Jun 29, 2014 16:52
Well hello, self realization! It's about time you came out and explained yourself. Thank God I'm house sitting...Nobody else but me and an old dog. I haven't even turned on the TV while here...I've been sitting in a comfy chair, blinds open, fans on, reading old journals I brought. I've come to realize and remember (or not remember) a lot of things. When I Got caught sneaking out when I was 14, I blamed the guy. None of it was my fault. Seriously, Jen. When ex-boyfriend of my friends would call I'd be all "hey they called me don't be a bitch about it"....really, Jen? I've also realized that I wasn't just a teenage girl...I really did draw the short stick. My mom loved me and tried to protect me but she smothered me. In turn, I kinda went wild when I moved out (kinda...but not really). I had a good head on my shoulders (except when I had this thing with Luke and I ditched him for his best friend Ty. DOE!!!)
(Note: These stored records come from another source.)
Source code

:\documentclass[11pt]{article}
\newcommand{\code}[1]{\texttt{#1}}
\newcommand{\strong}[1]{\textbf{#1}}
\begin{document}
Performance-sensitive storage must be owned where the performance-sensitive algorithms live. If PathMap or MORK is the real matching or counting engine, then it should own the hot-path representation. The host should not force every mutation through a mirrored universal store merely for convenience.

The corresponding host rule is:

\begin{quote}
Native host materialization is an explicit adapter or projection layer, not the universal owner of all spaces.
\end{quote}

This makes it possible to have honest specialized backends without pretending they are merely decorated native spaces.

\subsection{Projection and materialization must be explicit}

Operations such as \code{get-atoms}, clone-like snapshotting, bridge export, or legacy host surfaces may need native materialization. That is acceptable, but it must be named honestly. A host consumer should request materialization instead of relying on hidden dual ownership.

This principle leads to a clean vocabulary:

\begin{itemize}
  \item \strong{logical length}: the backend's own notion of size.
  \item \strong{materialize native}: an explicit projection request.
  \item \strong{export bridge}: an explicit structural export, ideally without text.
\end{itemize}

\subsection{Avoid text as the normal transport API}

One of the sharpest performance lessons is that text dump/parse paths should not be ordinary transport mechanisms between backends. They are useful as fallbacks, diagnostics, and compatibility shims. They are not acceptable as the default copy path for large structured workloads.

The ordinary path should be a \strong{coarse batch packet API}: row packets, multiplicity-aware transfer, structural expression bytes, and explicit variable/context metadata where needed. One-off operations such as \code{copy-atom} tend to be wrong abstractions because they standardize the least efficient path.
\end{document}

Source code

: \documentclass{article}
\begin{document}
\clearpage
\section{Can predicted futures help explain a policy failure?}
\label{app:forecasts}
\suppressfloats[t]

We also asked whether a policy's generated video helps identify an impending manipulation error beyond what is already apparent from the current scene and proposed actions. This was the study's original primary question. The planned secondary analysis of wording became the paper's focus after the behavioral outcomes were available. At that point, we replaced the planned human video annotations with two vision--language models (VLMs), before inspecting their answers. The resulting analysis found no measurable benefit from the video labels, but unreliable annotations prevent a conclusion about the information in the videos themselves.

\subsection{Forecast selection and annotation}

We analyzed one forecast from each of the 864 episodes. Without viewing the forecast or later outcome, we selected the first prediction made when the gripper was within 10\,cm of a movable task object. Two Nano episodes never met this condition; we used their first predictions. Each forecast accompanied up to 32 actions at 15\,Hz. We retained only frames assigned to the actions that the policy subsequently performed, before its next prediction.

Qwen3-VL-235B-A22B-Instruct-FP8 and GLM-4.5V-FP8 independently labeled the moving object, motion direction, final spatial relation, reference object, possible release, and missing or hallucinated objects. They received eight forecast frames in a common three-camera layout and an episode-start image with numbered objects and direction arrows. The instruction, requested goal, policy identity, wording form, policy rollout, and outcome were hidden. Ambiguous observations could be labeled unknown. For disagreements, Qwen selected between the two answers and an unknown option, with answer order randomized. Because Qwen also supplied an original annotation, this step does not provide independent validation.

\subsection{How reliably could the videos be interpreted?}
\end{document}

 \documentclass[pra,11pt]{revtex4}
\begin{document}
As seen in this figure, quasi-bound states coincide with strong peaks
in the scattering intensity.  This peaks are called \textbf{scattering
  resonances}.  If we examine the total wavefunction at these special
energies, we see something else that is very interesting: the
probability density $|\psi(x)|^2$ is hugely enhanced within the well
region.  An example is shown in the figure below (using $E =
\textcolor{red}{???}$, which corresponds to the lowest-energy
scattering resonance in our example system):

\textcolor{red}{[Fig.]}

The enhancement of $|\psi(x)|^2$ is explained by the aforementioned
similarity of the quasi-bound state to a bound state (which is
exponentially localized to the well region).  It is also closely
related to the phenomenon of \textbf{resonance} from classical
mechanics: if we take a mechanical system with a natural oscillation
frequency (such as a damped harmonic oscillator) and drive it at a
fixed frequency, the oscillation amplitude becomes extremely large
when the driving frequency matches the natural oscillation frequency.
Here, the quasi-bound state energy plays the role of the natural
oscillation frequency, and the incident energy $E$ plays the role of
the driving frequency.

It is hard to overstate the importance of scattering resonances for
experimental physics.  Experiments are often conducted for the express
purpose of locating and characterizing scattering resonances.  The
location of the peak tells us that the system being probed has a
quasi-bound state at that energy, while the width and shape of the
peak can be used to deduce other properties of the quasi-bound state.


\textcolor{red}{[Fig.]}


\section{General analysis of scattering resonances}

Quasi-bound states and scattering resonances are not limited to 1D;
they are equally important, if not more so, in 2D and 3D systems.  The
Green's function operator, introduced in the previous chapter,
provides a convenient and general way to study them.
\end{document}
But somehow my head became turned around. Somehow I started to really believe the negative voices because I heard them from other people. Gradually my self esteem was dyeing, and it led to a very bad place. For 5 years I've ignored what happened and treated it like a one night stand...something to just forget about. Then I wake up 30 pounds heavier, having panic attacks, not caring AT ALL about my appearance (no plucking eyebrows, no make up, no showering for 3 days at a time, wearing t shirts and sweat pants every chance I could...even in public) and wonder...what the fuck just happened? How did I get here?
I've lost 10 pounds so far, I've been wearing make up and cute tops to work, and hey I no longer look like a neanderthal because I picked up a pair of tweezers and something called a razor.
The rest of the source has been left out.